(MATERIAL PROVIDED begins)

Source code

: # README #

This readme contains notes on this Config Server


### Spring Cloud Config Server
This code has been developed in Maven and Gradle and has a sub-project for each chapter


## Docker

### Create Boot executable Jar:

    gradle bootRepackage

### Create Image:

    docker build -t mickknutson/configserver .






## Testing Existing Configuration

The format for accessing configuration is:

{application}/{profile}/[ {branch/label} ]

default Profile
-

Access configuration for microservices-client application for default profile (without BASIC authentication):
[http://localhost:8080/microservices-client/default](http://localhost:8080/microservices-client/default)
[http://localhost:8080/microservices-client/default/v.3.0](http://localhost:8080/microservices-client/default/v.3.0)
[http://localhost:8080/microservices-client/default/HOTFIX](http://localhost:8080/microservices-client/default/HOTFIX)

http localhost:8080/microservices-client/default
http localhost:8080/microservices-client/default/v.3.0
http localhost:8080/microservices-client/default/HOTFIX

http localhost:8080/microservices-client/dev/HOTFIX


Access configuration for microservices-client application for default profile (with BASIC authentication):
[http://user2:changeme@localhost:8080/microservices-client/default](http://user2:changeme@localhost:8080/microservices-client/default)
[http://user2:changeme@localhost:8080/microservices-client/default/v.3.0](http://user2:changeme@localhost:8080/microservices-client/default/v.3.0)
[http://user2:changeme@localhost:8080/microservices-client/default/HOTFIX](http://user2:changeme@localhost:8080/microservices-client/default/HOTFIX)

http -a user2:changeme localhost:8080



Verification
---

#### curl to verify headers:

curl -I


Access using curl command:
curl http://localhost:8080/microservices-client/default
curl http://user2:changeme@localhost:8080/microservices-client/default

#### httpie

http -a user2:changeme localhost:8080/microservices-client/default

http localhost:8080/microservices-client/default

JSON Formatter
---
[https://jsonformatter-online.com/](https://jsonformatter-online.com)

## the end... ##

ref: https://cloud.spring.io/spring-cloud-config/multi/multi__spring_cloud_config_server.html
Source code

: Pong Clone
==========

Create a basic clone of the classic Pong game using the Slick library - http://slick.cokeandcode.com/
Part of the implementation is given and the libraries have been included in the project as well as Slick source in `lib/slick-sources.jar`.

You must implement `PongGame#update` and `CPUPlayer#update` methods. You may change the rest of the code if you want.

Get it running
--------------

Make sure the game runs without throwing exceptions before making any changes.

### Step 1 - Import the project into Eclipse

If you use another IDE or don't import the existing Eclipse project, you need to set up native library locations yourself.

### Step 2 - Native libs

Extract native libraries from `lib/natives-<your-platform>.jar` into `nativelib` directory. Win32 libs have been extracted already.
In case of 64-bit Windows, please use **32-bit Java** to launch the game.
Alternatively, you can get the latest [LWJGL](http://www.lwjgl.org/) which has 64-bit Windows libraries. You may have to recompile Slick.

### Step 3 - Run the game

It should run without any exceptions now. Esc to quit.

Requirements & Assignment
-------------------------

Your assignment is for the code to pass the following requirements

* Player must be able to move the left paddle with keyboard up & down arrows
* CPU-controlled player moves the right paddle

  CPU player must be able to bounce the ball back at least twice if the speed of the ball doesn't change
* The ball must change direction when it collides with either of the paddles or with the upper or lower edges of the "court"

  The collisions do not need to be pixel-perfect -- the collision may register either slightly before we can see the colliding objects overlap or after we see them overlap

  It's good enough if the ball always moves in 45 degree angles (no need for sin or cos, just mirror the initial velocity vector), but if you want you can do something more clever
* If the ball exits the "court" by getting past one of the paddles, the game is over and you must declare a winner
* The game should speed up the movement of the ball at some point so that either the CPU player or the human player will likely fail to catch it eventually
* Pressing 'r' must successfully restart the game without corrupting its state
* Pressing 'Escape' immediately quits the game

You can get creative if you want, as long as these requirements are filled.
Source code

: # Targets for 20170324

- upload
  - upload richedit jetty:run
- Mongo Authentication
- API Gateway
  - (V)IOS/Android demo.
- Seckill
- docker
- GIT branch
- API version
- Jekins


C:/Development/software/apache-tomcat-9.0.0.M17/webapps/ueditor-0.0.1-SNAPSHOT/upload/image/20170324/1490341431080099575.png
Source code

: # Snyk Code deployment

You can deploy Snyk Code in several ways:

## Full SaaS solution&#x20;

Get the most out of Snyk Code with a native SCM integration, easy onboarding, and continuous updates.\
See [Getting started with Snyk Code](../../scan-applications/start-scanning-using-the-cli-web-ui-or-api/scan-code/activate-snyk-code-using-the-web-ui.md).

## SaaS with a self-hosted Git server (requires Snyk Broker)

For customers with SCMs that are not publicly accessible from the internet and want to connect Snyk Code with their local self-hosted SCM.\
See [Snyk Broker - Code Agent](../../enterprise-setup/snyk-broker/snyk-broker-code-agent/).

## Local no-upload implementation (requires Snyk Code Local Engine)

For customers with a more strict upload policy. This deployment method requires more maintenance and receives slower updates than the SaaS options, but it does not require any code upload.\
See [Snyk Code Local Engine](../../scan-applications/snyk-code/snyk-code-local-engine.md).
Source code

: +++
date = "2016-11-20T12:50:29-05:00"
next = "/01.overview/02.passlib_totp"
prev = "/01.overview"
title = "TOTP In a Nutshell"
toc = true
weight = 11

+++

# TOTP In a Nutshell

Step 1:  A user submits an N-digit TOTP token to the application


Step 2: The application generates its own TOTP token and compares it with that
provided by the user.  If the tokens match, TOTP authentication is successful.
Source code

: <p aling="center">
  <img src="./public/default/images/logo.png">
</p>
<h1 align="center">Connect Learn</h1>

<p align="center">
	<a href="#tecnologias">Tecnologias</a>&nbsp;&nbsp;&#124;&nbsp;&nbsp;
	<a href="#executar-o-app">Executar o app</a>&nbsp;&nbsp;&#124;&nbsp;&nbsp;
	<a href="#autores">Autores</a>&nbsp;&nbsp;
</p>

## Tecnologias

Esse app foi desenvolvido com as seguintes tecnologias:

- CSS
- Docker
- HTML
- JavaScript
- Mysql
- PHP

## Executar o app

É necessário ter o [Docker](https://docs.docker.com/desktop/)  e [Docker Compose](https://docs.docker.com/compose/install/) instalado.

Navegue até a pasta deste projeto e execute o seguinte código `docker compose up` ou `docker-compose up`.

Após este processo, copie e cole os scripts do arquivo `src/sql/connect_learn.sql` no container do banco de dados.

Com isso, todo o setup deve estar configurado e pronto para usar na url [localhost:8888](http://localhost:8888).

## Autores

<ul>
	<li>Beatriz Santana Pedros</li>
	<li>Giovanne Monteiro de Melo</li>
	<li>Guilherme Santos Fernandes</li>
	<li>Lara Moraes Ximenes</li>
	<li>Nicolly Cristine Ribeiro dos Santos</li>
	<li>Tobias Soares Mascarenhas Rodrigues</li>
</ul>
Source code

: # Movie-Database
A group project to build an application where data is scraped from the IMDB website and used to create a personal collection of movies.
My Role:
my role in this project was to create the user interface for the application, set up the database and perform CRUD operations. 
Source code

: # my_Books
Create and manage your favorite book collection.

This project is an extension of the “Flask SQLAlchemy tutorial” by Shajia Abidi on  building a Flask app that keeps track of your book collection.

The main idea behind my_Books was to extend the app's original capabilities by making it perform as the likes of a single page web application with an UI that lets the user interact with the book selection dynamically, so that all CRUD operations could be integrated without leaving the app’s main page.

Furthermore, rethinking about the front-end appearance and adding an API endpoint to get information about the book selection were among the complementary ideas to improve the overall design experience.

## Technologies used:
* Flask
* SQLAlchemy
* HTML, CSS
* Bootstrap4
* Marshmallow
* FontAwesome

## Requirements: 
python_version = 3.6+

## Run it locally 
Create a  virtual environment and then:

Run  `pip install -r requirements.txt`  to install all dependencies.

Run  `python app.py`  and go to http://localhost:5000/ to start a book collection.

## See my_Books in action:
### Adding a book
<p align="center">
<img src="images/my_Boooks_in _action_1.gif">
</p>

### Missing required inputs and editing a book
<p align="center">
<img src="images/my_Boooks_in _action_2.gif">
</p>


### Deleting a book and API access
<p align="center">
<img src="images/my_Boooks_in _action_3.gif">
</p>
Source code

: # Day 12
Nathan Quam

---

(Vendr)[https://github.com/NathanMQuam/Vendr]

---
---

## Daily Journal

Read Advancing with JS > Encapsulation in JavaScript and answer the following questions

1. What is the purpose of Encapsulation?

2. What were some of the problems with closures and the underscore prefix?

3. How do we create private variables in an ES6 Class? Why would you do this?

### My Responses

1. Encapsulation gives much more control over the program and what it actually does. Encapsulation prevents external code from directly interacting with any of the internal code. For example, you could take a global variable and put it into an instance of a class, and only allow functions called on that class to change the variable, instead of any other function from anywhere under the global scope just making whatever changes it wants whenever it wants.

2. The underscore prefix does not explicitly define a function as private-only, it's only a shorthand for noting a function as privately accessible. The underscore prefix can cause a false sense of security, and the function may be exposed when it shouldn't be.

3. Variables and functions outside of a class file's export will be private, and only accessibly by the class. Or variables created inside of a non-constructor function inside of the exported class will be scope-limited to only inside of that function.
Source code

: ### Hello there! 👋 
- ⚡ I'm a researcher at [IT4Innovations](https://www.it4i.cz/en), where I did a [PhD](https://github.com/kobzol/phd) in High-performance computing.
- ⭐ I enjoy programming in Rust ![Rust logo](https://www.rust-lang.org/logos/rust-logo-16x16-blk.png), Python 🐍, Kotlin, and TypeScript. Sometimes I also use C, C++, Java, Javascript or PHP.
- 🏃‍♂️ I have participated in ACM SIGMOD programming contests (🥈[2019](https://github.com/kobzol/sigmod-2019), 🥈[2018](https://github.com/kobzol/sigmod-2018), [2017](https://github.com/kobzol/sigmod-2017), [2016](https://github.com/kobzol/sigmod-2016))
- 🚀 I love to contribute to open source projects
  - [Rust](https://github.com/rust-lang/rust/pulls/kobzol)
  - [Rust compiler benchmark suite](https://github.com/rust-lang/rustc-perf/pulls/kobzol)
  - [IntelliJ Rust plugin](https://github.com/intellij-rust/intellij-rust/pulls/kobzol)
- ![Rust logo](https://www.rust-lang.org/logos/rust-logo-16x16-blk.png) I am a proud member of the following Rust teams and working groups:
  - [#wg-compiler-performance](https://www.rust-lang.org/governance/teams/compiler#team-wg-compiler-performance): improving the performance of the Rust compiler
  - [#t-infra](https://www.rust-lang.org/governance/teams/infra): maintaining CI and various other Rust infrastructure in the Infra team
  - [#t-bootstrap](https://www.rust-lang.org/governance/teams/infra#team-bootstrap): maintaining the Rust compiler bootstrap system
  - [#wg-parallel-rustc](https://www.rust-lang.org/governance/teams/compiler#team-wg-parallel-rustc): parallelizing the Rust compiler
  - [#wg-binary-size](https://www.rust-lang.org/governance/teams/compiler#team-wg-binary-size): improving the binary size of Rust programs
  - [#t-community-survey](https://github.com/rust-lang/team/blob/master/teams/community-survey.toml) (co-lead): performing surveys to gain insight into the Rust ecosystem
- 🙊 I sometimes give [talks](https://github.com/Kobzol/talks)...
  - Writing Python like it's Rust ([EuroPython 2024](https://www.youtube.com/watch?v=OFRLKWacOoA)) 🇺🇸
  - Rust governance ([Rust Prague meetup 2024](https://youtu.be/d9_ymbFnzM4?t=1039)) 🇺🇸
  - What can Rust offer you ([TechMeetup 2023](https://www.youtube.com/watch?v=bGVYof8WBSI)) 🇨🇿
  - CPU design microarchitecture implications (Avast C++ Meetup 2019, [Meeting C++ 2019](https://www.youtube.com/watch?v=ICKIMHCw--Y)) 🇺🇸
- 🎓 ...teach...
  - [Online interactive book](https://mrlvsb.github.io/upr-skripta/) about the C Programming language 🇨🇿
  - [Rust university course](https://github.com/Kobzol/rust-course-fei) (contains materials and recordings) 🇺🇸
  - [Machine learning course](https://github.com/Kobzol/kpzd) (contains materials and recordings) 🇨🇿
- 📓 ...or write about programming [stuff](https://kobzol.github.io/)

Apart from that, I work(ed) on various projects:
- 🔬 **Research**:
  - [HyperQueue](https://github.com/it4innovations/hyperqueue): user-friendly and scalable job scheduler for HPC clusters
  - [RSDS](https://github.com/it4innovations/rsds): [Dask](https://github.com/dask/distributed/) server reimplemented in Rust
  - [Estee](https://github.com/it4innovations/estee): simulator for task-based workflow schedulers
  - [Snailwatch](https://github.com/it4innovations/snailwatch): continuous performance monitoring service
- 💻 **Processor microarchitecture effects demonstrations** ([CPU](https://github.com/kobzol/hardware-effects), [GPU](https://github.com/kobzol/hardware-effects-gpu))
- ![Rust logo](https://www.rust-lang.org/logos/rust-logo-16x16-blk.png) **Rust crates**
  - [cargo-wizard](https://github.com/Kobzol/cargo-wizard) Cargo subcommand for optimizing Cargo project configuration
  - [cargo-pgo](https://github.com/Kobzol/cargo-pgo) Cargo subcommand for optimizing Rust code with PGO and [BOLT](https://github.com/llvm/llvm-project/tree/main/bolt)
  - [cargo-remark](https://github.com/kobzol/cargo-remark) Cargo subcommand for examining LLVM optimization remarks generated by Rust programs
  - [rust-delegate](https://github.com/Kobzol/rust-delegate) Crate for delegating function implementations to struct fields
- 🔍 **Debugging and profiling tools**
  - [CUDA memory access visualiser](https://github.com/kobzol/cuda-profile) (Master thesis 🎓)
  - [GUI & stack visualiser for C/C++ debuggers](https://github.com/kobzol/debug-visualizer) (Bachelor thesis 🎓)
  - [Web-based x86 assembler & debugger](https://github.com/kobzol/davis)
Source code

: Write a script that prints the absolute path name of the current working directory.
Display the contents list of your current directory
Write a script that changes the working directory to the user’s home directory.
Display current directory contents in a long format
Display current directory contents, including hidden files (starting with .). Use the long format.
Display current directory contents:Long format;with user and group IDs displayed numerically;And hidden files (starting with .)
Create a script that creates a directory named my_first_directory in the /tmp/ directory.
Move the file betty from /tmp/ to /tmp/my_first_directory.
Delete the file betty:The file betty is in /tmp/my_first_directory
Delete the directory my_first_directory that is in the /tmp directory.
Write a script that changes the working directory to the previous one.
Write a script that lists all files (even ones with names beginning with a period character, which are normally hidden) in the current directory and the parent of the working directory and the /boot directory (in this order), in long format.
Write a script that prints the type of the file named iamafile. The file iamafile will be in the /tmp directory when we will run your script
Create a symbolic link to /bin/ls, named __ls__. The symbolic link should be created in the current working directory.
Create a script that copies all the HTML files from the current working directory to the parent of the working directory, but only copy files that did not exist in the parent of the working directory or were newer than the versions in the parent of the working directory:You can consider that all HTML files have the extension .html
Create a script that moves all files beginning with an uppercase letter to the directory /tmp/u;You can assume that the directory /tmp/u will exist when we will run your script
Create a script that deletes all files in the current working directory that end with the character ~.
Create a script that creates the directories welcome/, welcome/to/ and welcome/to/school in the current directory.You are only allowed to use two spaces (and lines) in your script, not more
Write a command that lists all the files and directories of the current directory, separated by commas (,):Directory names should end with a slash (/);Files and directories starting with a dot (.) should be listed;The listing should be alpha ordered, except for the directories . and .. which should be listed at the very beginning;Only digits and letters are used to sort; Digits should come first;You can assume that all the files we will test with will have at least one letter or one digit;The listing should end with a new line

(MATERIAL PROVIDED ends)

▶ [TASK GOAL]
Please, from the entries above, set down exactly the lines from the one containing "Hello there! 👋" through the one containing "- ⭐ I enjoy", and only those.

▶ [ANSWER BELOW]
: ### Hello there! 👋 
- ⚡ I'm a researcher at [IT4Innovations](https://www.it4i.cz/en), where I did a [PhD](https://github.com/kobzol/phd) in High-performance computing.
- ⭐ I enjoy programming in Rust ![Rust logo](https://www.rust-lang.org/logos/rust-logo-16x16-blk.png), Python 🐍, Kotlin, and TypeScript. Sometimes I also use C, C++, Java, Javascript or PHP.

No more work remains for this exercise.